The "Wind of Change" speech was a historically significant address made by British Prime Minister Harold Macmillan to the Parliament of South Africa, on 3 February 1960 in Cape Town. He had spent a month in Africa visiting a number of what were then British colonies. The speech signalled clearly that the Conservative-led British Government intended to grant independence to many of these territories, which indeed happened subsequently, with most of the British possessions in Africa becoming independent nations in the 1960s. The Labour governments of 1945–51 had started a process of decolonisation but this policy had been halted by the Conservative governments from 1951 onwards.

The speech acquired its name from a now-famous quotation embedded in it. Macmillan said:

The wind of change is blowing through this continent. Whether we like it or not, this growth of national consciousness is a political fact.

The occasion was in fact the second time on which Macmillan had given this speech: he was repeating an address already made in Accra, Ghana (formerly the British colony of the Gold Coast) on 10 January 1960. This time it received press attention, at least partly because of the stony reception that greeted it.

Macmillan's Cape Town speech also made it clear that Macmillan included South Africa in his comments and indicated a shift in British policy in regard to Apartheid with Macmillan saying:

As a fellow member of the Commonwealth it is our earnest desire to give South Africa our support and encouragement, but I hope you won't mind my saying frankly that there are some aspects of your policies which make it impossible for us to do this without being false to our own deep convictions about the political destinies of free men to which in our own territories we are trying to give effect.

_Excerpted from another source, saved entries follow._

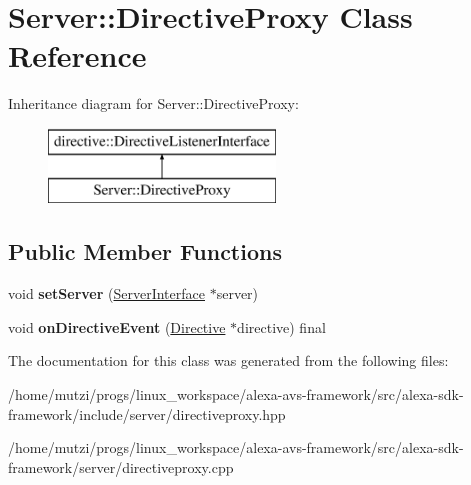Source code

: \hypertarget{classServer_1_1DirectiveProxy}{}\section{Server\+:\+:Directive\+Proxy Class Reference}
\label{classServer_1_1DirectiveProxy}
Inheritance diagram for Server\+:\+:Directive\+Proxy\+:\begin{figure}[H]
\begin{center}
\leavevmode
\includegraphics[height=2.000000cm]{df/dc3/classServer_1_1DirectiveProxy}
\end{center}
\end{figure}
\subsection*{Public Member Functions}
\begin{DoxyCompactItemize}
\item 
\mbox{\label{classServer_1_1DirectiveProxy_a69df62657e90e0c9257373ea52e1c618}} 
void {\bfseries set\+Server} (\hyperlink{classServer_1_1ServerInterface}{Server\+Interface} $\ast$server)
\item 
\mbox{\label{classServer_1_1DirectiveProxy_adf51b15d7bbbf1d99dce22a8b5d1c3eb}} 
void {\bfseries on\+Directive\+Event} (\hyperlink{classdirective_1_1Directive}{Directive} $\ast$directive) final
\end{DoxyCompactItemize}


The documentation for this class was generated from the following files\+:\begin{DoxyCompactItemize}
\item 
/home/mutzi/progs/linux\+\_\+workspace/alexa-\/avs-\/framework/src/alexa-\/sdk-\/framework/include/server/directiveproxy.\+hpp\item 
/home/mutzi/progs/linux\+\_\+workspace/alexa-\/avs-\/framework/src/alexa-\/sdk-\/framework/server/directiveproxy.\+cpp\end{DoxyCompactItemize}
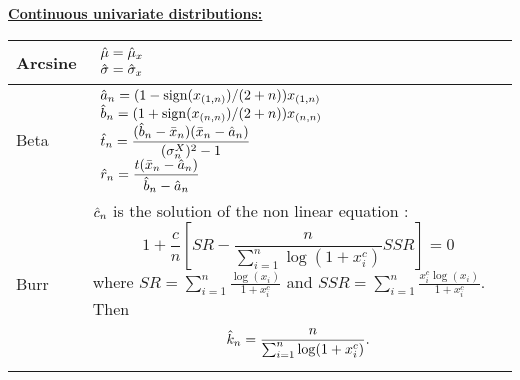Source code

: {  \underline{\textbf{Continuous univariate distributions:}}\\

  \begin{tabular}{|l|p{12cm}|}
    \hline
    Arcsine & $\begin{array}{l}
      \displaystyle\Hat{\mu} = \Hat{\mu}_x\\
      \displaystyle\Hat{\sigma} = \Hat{\sigma}_x\\
    \end{array}$\\
    \hline
    Beta & $\begin{array}{l}
      \displaystyle\Hat{a}_n=(1-\mathrm{sign}(x_{(1,n)})/(2+n))x_{(1,n)}\\
      \displaystyle\Hat{b}_n=(1+\mathrm{sign}(x_{(n,n)})/(2+n))x_{(n,n)}\\
      \displaystyle\Hat{t}_n=\frac{(\Hat{b}_n-\bar{x}_n)(\bar{x}_n-\Hat{a}_n)}{(\sigma_n^X)^2-1}\\
      \displaystyle\Hat{r}_n=\frac{t(\bar{x}_n-\Hat{a}_n)}{\Hat{b}_n-\Hat{a}_n}
    \end{array}$\\
    \hline
    Burr & $\Hat{c}_n$ is the solution of the non linear equation : 
$$
\displaystyle 1+\frac{c}{n}\left[ SR - \frac{n}{\sum_{i=1}^n \log(1+x_i^c)}SSR\right] = 0
$$
where $ \displaystyle SR = \displaystyle \sum_{i=1}^n \frac{ \log(x_i)}{1+x_i^c}$ and $ \displaystyle SSR = \displaystyle \sum_{i=1}^n \frac{ x_i^c\log(x_i)}{1+x_i^c}$.
Then 
$$\Hat{k}_n =  \frac{n}{\sum_{i=1}^n \log(1+x_i^c)}.
$$


\\
    \hline
  \end{tabular}

}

Harold Macmillan was the Conservative prime minister of the United Kingdom from 1957 to 1963. He presided over a time of prosperity and the easing of Cold War tensions. The dissolution of the British Empire was quite rapid in comparison to others in history, such as the Roman and Ottoman Empires. At the time of the collapse the Empire embodied the direct rule of foreign territories as an integral part of a supra-national enterprise, called the British Empire. Britain, as the colonizing power, directly controlled territories, in the partial, or complete, disregard to the will of the indigenous peoples of those territories, to rule themselves. This was especially true in the British Empire of Africa, which was falling apart in the years 1957–1965, during the time when the United Kingdom was under Macmillan's leadership.